Eril tertibatın uygulayıcıları, yeniden üreticileri ve bu tertibattan beslenenler olarak, sistemin dışına çıkamama krizimizden kurtulmak için bir imkân var karşımızda. Ya şiddetin, gaspın, tahakkümün parçası olacağız, ya da bu iktidarlarımızdan özgürleşmeyi başarırsak, daha eşit yaşamın özneleri olarak varlıklarımızı sürdüreceğiz.
Şüphesiz ki, her bir erkeklik kaybımız, özgür ve eşit dünya için var olma hanemize yazılacak bir katkı olacaktır. Erkeklik hallerimizden ne kadar sıyrılırsak, varoluşlarımızı da daha özgür inşa etme, yaşama imkânı elde edeceğiz.
Eleştirel erkeklik çalışması yapanlar var mı aranızda?
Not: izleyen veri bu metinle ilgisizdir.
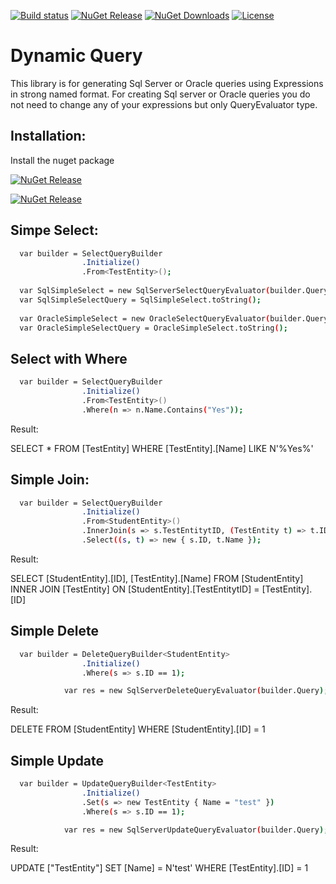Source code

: [![Build status](https://ci.appveyor.com/api/projects/status/s20w31tl8v7uomw8?svg=true)](https://ci.appveyor.com/project/dotFramework/dynamic-query)
[![NuGet Release](https://img.shields.io/nuget/vpre/DotFramework.DynamicQuery.svg)](https://www.nuget.org/packages/DotFramework.DynamicQuery)
[![NuGet Downloads](https://img.shields.io/nuget/dt/DotFramework.DynamicQuery.svg)](https://www.nuget.org/packages/DotFramework.DynamicQuery)
[![License](https://img.shields.io/badge/license-apache%202.0-60C060.svg)](https://github.com/dotFramework/dynamic-query/blob/master/LICENSE)

# Dynamic Query

This library is for generating Sql Server or Oracle queries using Expressions in strong named format. For creating Sql server or Oracle queries you do not need to change any of your expressions but only QueryEvaluator type.

## Installation:
  Install the nuget package

  [![NuGet Release](https://img.shields.io/nuget/v/DotFramework.DynamicQuery.SqlServer.svg?style=for-the-badge&label=For%20Sql%20Server&colorB=green)](https://www.nuget.org/packages/DotFramework.DynamicQuery.SqlServer)
  
  [![NuGet Release](https://img.shields.io/nuget/v/DotFramework.DynamicQuery.Oracle.svg?style=for-the-badge&label=For%20Oracle&colorB=blue)](https://www.nuget.org/packages/DotFramework.DynamicQuery.Oracle)
  
## Simpe Select:

```bash
  var builder = SelectQueryBuilder
                .Initialize()
                .From<TestEntity>();
  
  var SqlSimpleSelect = new SqlServerSelectQueryEvaluator(builder.Query);
  var SqlSimpleSelectQuery = SqlSimpleSelect.toString();
  
  var OracleSimpleSelect = new OracleSelectQueryEvaluator(builder.Query);
  var OracleSimpleSelectQuery = OracleSimpleSelect.toString();
```

## Select with Where

```bash
  var builder = SelectQueryBuilder
                .Initialize()
                .From<TestEntity>()
                .Where(n => n.Name.Contains("Yes"));
```
Result: 

SELECT *
FROM [TestEntity]
WHERE [TestEntity].[Name] LIKE N'%Yes%'

## Simple Join:

```bash
  var builder = SelectQueryBuilder
                .Initialize()
                .From<StudentEntity>()
                .InnerJoin(s => s.TestEntitytID, (TestEntity t) => t.ID)
                .Select((s, t) => new { s.ID, t.Name });
```                

Result:

SELECT [StudentEntity].[ID], [TestEntity].[Name]
FROM [StudentEntity] INNER JOIN [TestEntity] ON [StudentEntity].[TestEntitytID] = [TestEntity].[ID] 

## Simple Delete

```bash
  var builder = DeleteQueryBuilder<StudentEntity>
                .Initialize()
                .Where(s => s.ID == 1);

            var res = new SqlServerDeleteQueryEvaluator(builder.Query);
```

Result:

DELETE FROM [StudentEntity]
WHERE [StudentEntity].[ID] = 1

## Simple Update

```bash
  var builder = UpdateQueryBuilder<TestEntity>
                .Initialize()
                .Set(s => new TestEntity { Name = "test" })
                .Where(s => s.ID == 1);

            var res = new SqlServerUpdateQueryEvaluator(builder.Query);
```

Result:
  
  UPDATE ["TestEntity"]
SET [Name] = N'test'
WHERE [TestEntity].[ID] = 1
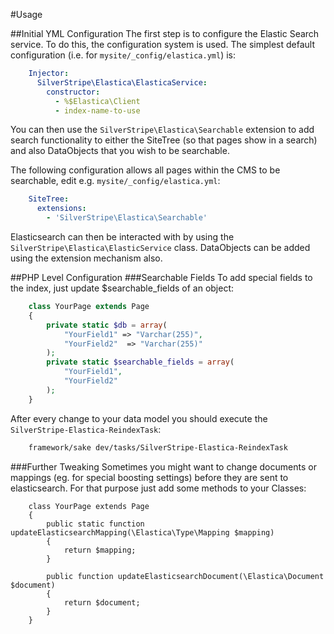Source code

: #Usage

##Initial YML Configuration
The first step is to configure the Elastic Search service. To do this, the configuration system
is used. The simplest default configuration (i.e. for `mysite/_config/elastica.yml`) is:

```yml
	Injector:
	  SilverStripe\Elastica\ElasticaService:
		constructor:
		  - %$Elastica\Client
		  - index-name-to-use
```

You can then use the `SilverStripe\Elastica\Searchable` extension to add search functionality
to either the SiteTree (so that pages show in a search) and also DataObjects that you wish to be
searchable.

The following configuration allows all pages within the CMS to be searchable, edit e.g. `mysite/_config/elastica.yml`:
```yml
	SiteTree:
	  extensions:
		- 'SilverStripe\Elastica\Searchable'
```
Elasticsearch can then be interacted with by using the `SilverStripe\Elastica\ElasticService` class.  DataObjects can be
added using the extension mechanism also.

##PHP Level Configuration
###Searchable Fields
To add special fields to the index, just update $searchable_fields of an object:
```php
	class YourPage extends Page
	{
		private static $db = array(
			"YourField1" => "Varchar(255)",
			"YourField2"  => "Varchar(255)"
		);
		private static $searchable_fields = array(
			"YourField1",
			"YourField2"
		);
	}
```
After every change to your data model you should execute the `SilverStripe-Elastica-ReindexTask`:

```bash
	framework/sake dev/tasks/SilverStripe-Elastica-ReindexTask
```

###Further Tweaking
Sometimes you might want to change documents or mappings (eg. for special boosting settings) before they are sent to elasticsearch.
For that purpose just add some methods to your Classes:

```
	class YourPage extends Page
	{
		public static function updateElasticsearchMapping(\Elastica\Type\Mapping $mapping)
		{
			return $mapping;
		}

		public function updateElasticsearchDocument(\Elastica\Document $document)
		{
			return $document;
		}
	}
```

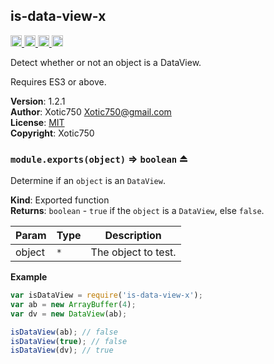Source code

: <a name="module_is-data-view-x"></a>

## is-data-view-x
<a href="https://travis-ci.org/Xotic750/is-data-view-x"
title="Travis status">
<img src="https://travis-ci.org/Xotic750/is-data-view-x.svg?branch=master"
alt="Travis status" height="18">
</a>
<a href="https://david-dm.org/Xotic750/is-data-view-x"
title="Dependency status">
<img src="https://david-dm.org/Xotic750/is-data-view-x.svg"
alt="Dependency status" height="18"/>
</a>
<a
href="https://david-dm.org/Xotic750/is-data-view-x#info=devDependencies"
title="devDependency status">
<img src="https://david-dm.org/Xotic750/is-data-view-x/dev-status.svg"
alt="devDependency status" height="18"/>
</a>
<a href="https://badge.fury.io/js/is-data-view-x" title="npm version">
<img src="https://badge.fury.io/js/is-data-view-x.svg"
alt="npm version" height="18">
</a>

Detect whether or not an object is a DataView.

Requires ES3 or above.

**Version**: 1.2.1  
**Author**: Xotic750 <Xotic750@gmail.com>  
**License**: [MIT](&lt;https://opensource.org/licenses/MIT&gt;)  
**Copyright**: Xotic750  
<a name="exp_module_is-data-view-x--module.exports"></a>

### `module.exports(object)` ⇒ <code>boolean</code> ⏏
Determine if an `object` is an `DataView`.

**Kind**: Exported function  
**Returns**: <code>boolean</code> - `true` if the `object` is a `DataView`, else `false`.  

| Param | Type | Description |
| --- | --- | --- |
| object | <code>\*</code> | The object to test. |

**Example**  
```js
var isDataView = require('is-data-view-x');
var ab = new ArrayBuffer(4);
var dv = new DataView(ab);

isDataView(ab); // false
isDataView(true); // false
isDataView(dv); // true
```
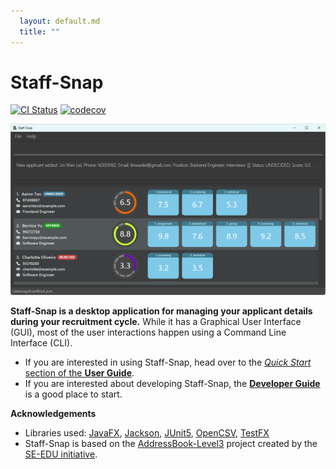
 ```yaml
---
  layout: default.md
  title: ""
---
```


# Staff-Snap

[![CI Status](https://github.com/AY2324S1-CS2103T-W08-1/tp/actions/workflows/gradle.yml/badge.svg)](https://github.com/AY2324S1-CS2103T-W08-1/tp/actions)
[![codecov](https://codecov.io/gh/AY2324S1-CS2103T-W08-1/tp/graph/badge.svg?token=7PPPGQNQFE)](https://codecov.io/gh/AY2324S1-CS2103T-W08-1/tp)

![Ui](images/Ui.png)

**Staff-Snap is a desktop application for managing your applicant details during your recruitment cycle.** While it has a Graphical User Interface (GUI), most of the user interactions happen using a Command Line Interface (CLI).

* If you are interested in using Staff-Snap, head over to the [_Quick Start_ section of the **User Guide**](UserGuide.html#quick-start).
* If you are interested about developing Staff-Snap, the [**Developer Guide**](DeveloperGuide.html) is a good place to start.

**Acknowledgements**

* Libraries used: [JavaFX](https://openjfx.io/), [Jackson](https://github.com/FasterXML/jackson), [JUnit5](https://junit.org/junit5/), [OpenCSV](https://opencsv.sourceforge.net/project-info.html), [TestFX](https://testfx.github.io/TestFX/docs/javadoc/testfx-core/javadoc/org.testfx/module-summary.html)
* Staff-Snap is based on the [AddressBook-Level3](https://se-education.org/addressbook-level3/) project created by the [SE-EDU initiative](https://se-education.org).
Şimdilik küçük ama oldukça heterojen bir toplamız. İçimizde akademisyenler de var, mühendisler de. Gençler de var, daha yaş almışlarımız da. Belki de böyle bir çemberde buluşma fikrinin olağan öncülleri olarak, içimizde toplumsal cinsiyet çalışmalarıyla daha yakından ilgili kişiler de var. Ancak, olabildiğince akademik ve teorik bir çerçeveyle ilerlememe derdimiz var. Akademinin de ne derece erilleştirildiği düşünüldüğünde, daha bir arada öğrenmeye dayalı bir yaklaşımı benimsememiz kaçınılmaz olarak ortaya çıkmış oluyor.
Ne gibi çalışmalar yapacaksınız? Panel söyleşiler olacak mı?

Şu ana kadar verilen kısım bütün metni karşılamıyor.